In 1917-1918, during World War I, the regular activities of the department were partially suspended and much time devoted to the training of students and regular groups of enlisted men in the U. S. Signal Corps for radio war work. The equipment was furnished by the U. S. Signal Corps and technical instruction offered by the physics staff in the principles and operation of radio apparatus.  After the war ended the University was designated as the main center for the training of Signal Corps men in the southeast.

During the first quarter of the 20th century, the physics faculty grew greatly from the typical one or two natural philosophers to about five.  In 1936, in addition to Hendren, faculty included E. H. Dixon, R. H. Snyder, G. H. Henry, and E. N. McWhite.  In 1937 Ellis Dixon, A. B., M. S. (UGA), Ph. D. (University of Wisconsin) became Head, a position he held until 1967.  Dixon worked among his faculty to emphasize basic research at the expense of applied physics. He campaigned for a physics unit of a proposed Science Center, a dream realized with the construction of today's Physics Building in 1959.He saw this new building, with its modern laboratories and equipment, as the necessary facility to support a Ph.D. program in Physics; the Ph. D. program was first instituted in 1960.

In July 1960 a two million volt Van de Graaff accelerator was installed in the new facility, and in February of the following year a twenty-four inch reflecting telescope was mounted in the observatory atop the Physics-Astronomy building.In the fall of 1968 the department acquired a five million volt atomic accelerator with which to pursue nuclear research.  Under Professor Dixon's leadership, research programs in infrared spectra and molecular spectra expanded, to be followed by early work in nuclear physics.

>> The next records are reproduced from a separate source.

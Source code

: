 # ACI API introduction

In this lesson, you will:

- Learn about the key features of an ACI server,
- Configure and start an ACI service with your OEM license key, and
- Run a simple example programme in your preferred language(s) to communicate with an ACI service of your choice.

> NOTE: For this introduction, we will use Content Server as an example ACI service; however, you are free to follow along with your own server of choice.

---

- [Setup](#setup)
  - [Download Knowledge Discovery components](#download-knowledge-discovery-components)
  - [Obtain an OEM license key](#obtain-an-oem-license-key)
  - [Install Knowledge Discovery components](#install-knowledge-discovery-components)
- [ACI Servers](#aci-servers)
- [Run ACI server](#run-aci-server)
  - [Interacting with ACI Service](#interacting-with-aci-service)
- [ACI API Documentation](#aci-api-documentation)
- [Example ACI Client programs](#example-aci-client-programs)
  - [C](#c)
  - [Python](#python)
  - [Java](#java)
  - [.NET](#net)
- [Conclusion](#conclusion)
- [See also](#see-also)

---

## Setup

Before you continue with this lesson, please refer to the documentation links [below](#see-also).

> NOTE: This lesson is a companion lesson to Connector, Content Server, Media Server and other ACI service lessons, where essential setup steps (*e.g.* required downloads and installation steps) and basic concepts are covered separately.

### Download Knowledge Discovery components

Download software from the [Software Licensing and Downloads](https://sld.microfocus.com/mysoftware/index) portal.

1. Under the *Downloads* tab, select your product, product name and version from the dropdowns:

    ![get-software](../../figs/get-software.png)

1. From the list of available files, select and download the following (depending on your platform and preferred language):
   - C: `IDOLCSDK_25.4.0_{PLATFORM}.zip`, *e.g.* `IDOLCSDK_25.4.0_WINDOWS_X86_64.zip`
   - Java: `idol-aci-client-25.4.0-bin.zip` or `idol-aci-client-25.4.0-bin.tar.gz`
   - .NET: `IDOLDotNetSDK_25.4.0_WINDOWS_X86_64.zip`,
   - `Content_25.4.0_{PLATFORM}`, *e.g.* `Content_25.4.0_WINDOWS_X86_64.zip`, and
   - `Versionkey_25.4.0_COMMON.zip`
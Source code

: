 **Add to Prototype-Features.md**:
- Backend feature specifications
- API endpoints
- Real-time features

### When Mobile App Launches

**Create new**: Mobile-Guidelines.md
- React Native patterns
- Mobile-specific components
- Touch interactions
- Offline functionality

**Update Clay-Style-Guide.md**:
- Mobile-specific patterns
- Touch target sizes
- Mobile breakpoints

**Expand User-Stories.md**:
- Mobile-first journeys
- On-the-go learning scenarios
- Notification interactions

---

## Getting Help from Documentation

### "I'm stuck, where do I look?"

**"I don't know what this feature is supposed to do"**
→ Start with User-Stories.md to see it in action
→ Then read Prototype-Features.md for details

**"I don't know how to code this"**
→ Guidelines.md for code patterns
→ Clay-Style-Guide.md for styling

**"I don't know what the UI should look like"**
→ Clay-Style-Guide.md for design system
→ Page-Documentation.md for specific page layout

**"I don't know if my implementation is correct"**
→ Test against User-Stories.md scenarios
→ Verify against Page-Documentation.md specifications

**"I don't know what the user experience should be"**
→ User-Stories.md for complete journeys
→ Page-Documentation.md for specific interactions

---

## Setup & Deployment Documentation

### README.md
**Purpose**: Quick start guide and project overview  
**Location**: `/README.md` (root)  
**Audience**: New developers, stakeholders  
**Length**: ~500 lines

Thus, by the late 1960s, the Department of Physics and Astronomy emerged as a modern Ph. D. granting department, with emphasis on both teaching and research.  As in most universities, the size of both the student body and the faculty grew explosively in the 60s and 70s.  

Editor's Note: This document on the history of the department has been culled from many sources (bibliography), with much of the information gathered by Mrs. Jane Kenyon, long-time Office Manager of our department before her retirement, whose efforts in compiling and collecting many papers documenting aspects of the departmental history were indispensable to this narrative.